| Exercise prompt |
For every line in the listing below that contains the word "有关详细信息", add one to the tally. State the final number and nothing else.

| Data listing |
____________
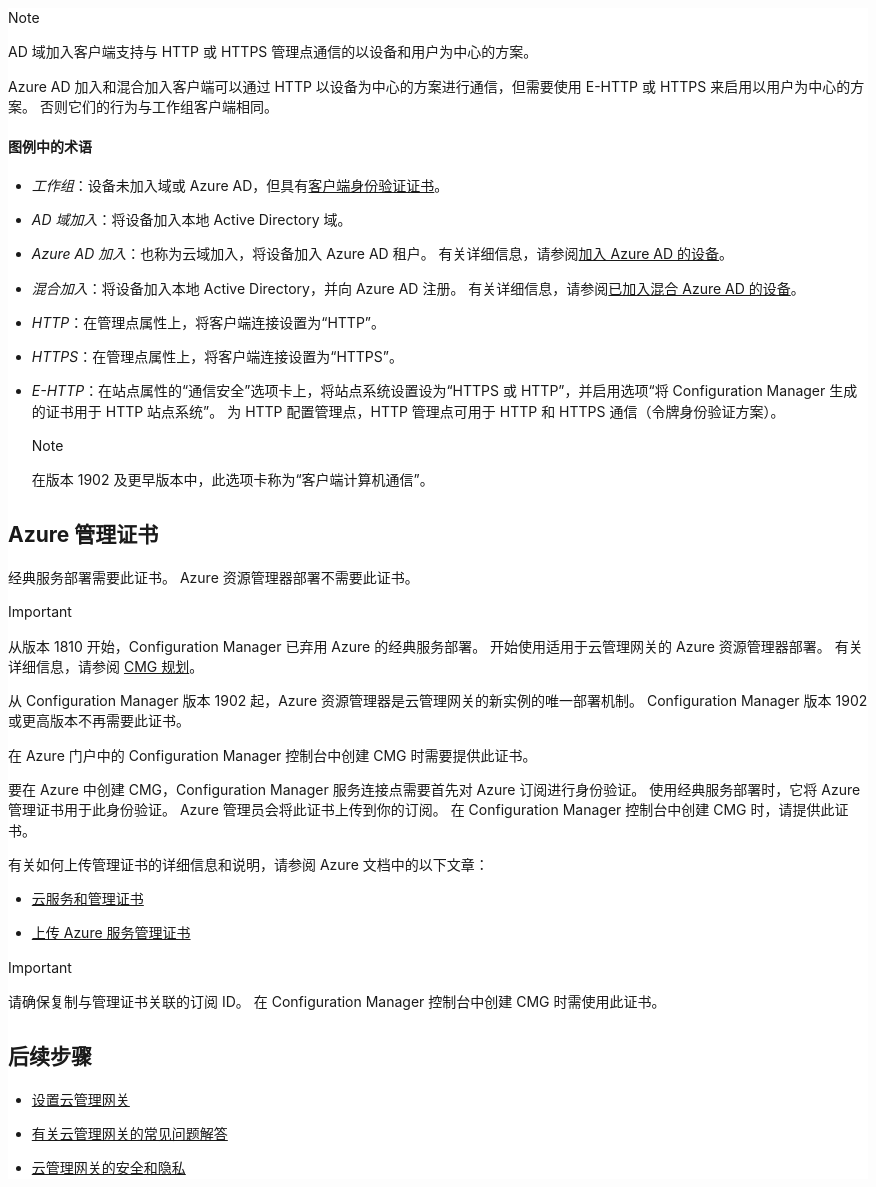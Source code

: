 > [!NOTE]  
> AD 域加入客户端支持与 HTTP 或 HTTPS 管理点通信的以设备和用户为中心的方案。  
>
> Azure AD 加入和混合加入客户端可以通过 HTTP 以设备为中心的方案进行通信，但需要使用 E-HTTP 或 HTTPS 来启用以用户为中心的方案。 否则它们的行为与工作组客户端相同。  

#### <a name="legend-of-terms"></a>图例中的术语

- *工作组*：设备未加入域或 Azure AD，但具有[客户端身份验证证书](#bkmk_clientauth)。
- *AD 域加入*：将设备加入本地 Active Directory 域。
- *Azure AD 加入*：也称为云域加入，将设备加入 Azure AD 租户。 有关详细信息，请参阅[加入 Azure AD 的设备](https://docs.microsoft.com/azure/active-directory/devices/concept-azure-ad-join)。
- *混合加入*：将设备加入本地 Active Directory，并向 Azure AD 注册。 有关详细信息，请参阅[已加入混合 Azure AD 的设备](https://docs.microsoft.com/azure/active-directory/devices/concept-azure-ad-join-hybrid)。
- *HTTP*：在管理点属性上，将客户端连接设置为“HTTP”。
- *HTTPS*：在管理点属性上，将客户端连接设置为“HTTPS”。
- *E-HTTP*：在站点属性的“通信安全”选项卡上，将站点系统设置设为“HTTPS 或 HTTP”，并启用选项“将 Configuration Manager 生成的证书用于 HTTP 站点系统”。 为 HTTP 配置管理点，HTTP 管理点可用于 HTTP 和 HTTPS 通信（令牌身份验证方案）。

    > [!Note]
    > 在版本 1902 及更早版本中，此选项卡称为“客户端计算机通信”。<!-- SCCMDocs#1645 -->

## <a name="azure-management-certificate"></a><a name="bkmk_azuremgmt"></a>Azure 管理证书

经典服务部署需要此证书。 Azure 资源管理器部署不需要此证书。

> [!Important]  
> 从版本 1810 开始，Configuration Manager 已弃用 Azure 的经典服务部署。 开始使用适用于云管理网关的 Azure 资源管理器部署。 有关详细信息，请参阅 [CMG 规划](plan-cloud-management-gateway.md#azure-resource-manager)。
>
> 从 Configuration Manager 版本 1902 起，Azure 资源管理器是云管理网关的新实例的唯一部署机制。 Configuration Manager 版本 1902 或更高版本不再需要此证书。

在 Azure 门户中的 Configuration Manager 控制台中创建 CMG 时需要提供此证书。

要在 Azure 中创建 CMG，Configuration Manager 服务连接点需要首先对 Azure 订阅进行身份验证。 使用经典服务部署时，它将 Azure 管理证书用于此身份验证。 Azure 管理员会将此证书上传到你的订阅。 在 Configuration Manager 控制台中创建 CMG 时，请提供此证书。

有关如何上传管理证书的详细信息和说明，请参阅 Azure 文档中的以下文章：

- [云服务和管理证书](https://docs.microsoft.com/azure/cloud-services/cloud-services-certs-create#what-are-management-certificates)  

- [上传 Azure 服务管理证书](https://docs.microsoft.com/azure/azure-api-management-certs)  

> [!IMPORTANT]
> 请确保复制与管理证书关联的订阅 ID。 在 Configuration Manager 控制台中创建 CMG 时需使用此证书。

## <a name="next-steps"></a>后续步骤

- [设置云管理网关](setup-cloud-management-gateway.md)  

- [有关云管理网关的常见问题解答](cloud-management-gateway-faq.md)  

- [云管理网关的安全和隐私](security-and-privacy-for-cloud-management-gateway.md)  
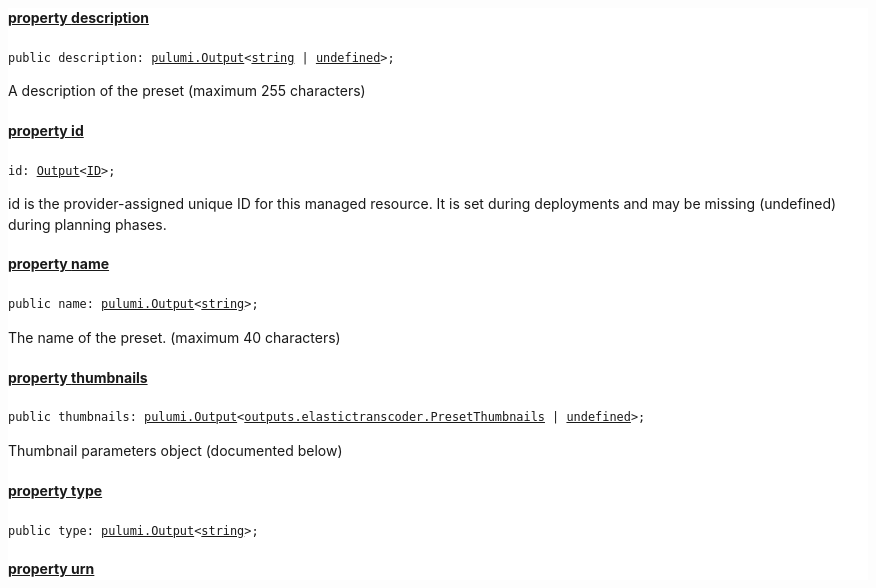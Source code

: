 <h4 class="pdoc-member-header" id="Preset-description">
<a class="pdoc-child-name" href="https://github.com/pulumi/pulumi-aws/blob/d980aaa203d6916772aec22f2b6262eaeb4b4e17/sdk/nodejs/elastictranscoder/preset.ts#L119">property <b>description</b></a>
</h4>

<pre class="highlight"><code><span class='kd'>public </span>description: <a href='/docs/reference/pkg/nodejs/pulumi/pulumi/#Output'>pulumi.Output</a>&lt;<span class='kd'><a href='https://developer.mozilla.org/en-US/docs/Web/JavaScript/Reference/Global_Objects/String'>string</a></span> | <span class='kd'><a href='https://developer.mozilla.org/en-US/docs/Web/JavaScript/Reference/Global_Objects/undefined'>undefined</a></span>&gt;;</code></pre>

A description of the preset (maximum 255 characters)

<h4 class="pdoc-member-header" id="Preset-id">
<a class="pdoc-child-name" href="https://github.com/pulumi/pulumi-aws/blob/d980aaa203d6916772aec22f2b6262eaeb4b4e17/sdk/nodejs/elastictranscoder/preset.ts#L76">property <b>id</b></a>
</h4>

<pre class="highlight"><code><span class='kd'></span>id: <a href='/docs/reference/pkg/nodejs/pulumi/pulumi/#Output'>Output</a>&lt;<a href='/docs/reference/pkg/nodejs/pulumi/pulumi/#ID'>ID</a>&gt;;</code></pre>

id is the provider-assigned unique ID for this managed resource.  It is set during
deployments and may be missing (undefined) during planning phases.

<h4 class="pdoc-member-header" id="Preset-name">
<a class="pdoc-child-name" href="https://github.com/pulumi/pulumi-aws/blob/d980aaa203d6916772aec22f2b6262eaeb4b4e17/sdk/nodejs/elastictranscoder/preset.ts#L123">property <b>name</b></a>
</h4>

<pre class="highlight"><code><span class='kd'>public </span>name: <a href='/docs/reference/pkg/nodejs/pulumi/pulumi/#Output'>pulumi.Output</a>&lt;<span class='kd'><a href='https://developer.mozilla.org/en-US/docs/Web/JavaScript/Reference/Global_Objects/String'>string</a></span>&gt;;</code></pre>

The name of the preset. (maximum 40 characters)

<h4 class="pdoc-member-header" id="Preset-thumbnails">
<a class="pdoc-child-name" href="https://github.com/pulumi/pulumi-aws/blob/d980aaa203d6916772aec22f2b6262eaeb4b4e17/sdk/nodejs/elastictranscoder/preset.ts#L127">property <b>thumbnails</b></a>
</h4>

<pre class="highlight"><code><span class='kd'>public </span>thumbnails: <a href='/docs/reference/pkg/nodejs/pulumi/pulumi/#Output'>pulumi.Output</a>&lt;<a href='/docs/reference/pkg/nodejs/pulumi/aws/types/output/#PresetThumbnails'>outputs.elastictranscoder.PresetThumbnails</a> | <span class='kd'><a href='https://developer.mozilla.org/en-US/docs/Web/JavaScript/Reference/Global_Objects/undefined'>undefined</a></span>&gt;;</code></pre>

Thumbnail parameters object (documented below)

<h4 class="pdoc-member-header" id="Preset-type">
<a class="pdoc-child-name" href="https://github.com/pulumi/pulumi-aws/blob/d980aaa203d6916772aec22f2b6262eaeb4b4e17/sdk/nodejs/elastictranscoder/preset.ts#L128">property <b>type</b></a>
</h4>

<pre class="highlight"><code><span class='kd'>public </span>type: <a href='/docs/reference/pkg/nodejs/pulumi/pulumi/#Output'>pulumi.Output</a>&lt;<span class='kd'><a href='https://developer.mozilla.org/en-US/docs/Web/JavaScript/Reference/Global_Objects/String'>string</a></span>&gt;;</code></pre>
<h4 class="pdoc-member-header" id="Preset-urn">
<a class="pdoc-child-name" href="https://github.com/pulumi/pulumi-aws/blob/d980aaa203d6916772aec22f2b6262eaeb4b4e17/sdk/nodejs/elastictranscoder/preset.ts#L76">property <b>urn</b></a>
</h4>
____________
| Answer box |
3